April 13, 2014
Breakfast and we leave for Saban de la Mer. Let’s just hope the gua-gua won’t leave while I’m having my egg. The guard of the bank, 50 meters away, is also here; you’d think he’s here for a coffee, but he is actually here every time we come to this splace. He’s a bit weird: he sings, speaks Italian, stays here 5 minutes and goes back to work.

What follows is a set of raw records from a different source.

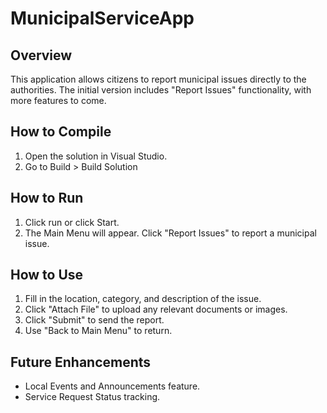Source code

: # MunicipalServiceApp

## Overview
This application allows citizens to report municipal issues directly to the authorities. The initial version includes "Report Issues" functionality, with more features to come.

## How to Compile
1. Open the solution in Visual Studio.
2. Go to Build > Build Solution 

## How to Run
1. Click run or click Start.
2. The Main Menu will appear. Click "Report Issues" to report a municipal issue.

## How to Use
1. Fill in the location, category, and description of the issue.
2. Click "Attach File" to upload any relevant documents or images.
3. Click "Submit" to send the report.
4. Use "Back to Main Menu" to return.

## Future Enhancements
- Local Events and Announcements feature.
- Service Request Status tracking.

Las Galeras is as international as Las Terrenas, but less touristy and less luxurious maybe. In Las Terrenas there’s a long line of restaurants with western menus along the beach. Las Galeras has a few hotels and one resort, a couple of western restaurants and overall it’s quiet. There are many expats, that manage a restaurant, a cafè, teach English or that are simply retired but can’t rest, they come here to take over some sort of business, often real estates. It’s a nice quiet village, probably because it’s at the end of the road, at the furthest end of the Samanà peninsula, it’s not a place that you pass by by chance.
Las Galeras is the first place where at 7am people are still sleeping. There’s someone at the restaurant, but few people. Maybe because it’s Sunday or because they are more relaxed. The area by the sea is dedicated to tourists (with a couple of luxurious hotels and a resort), but just behind this line of buildings there are places for local residents and for poor tourists like us.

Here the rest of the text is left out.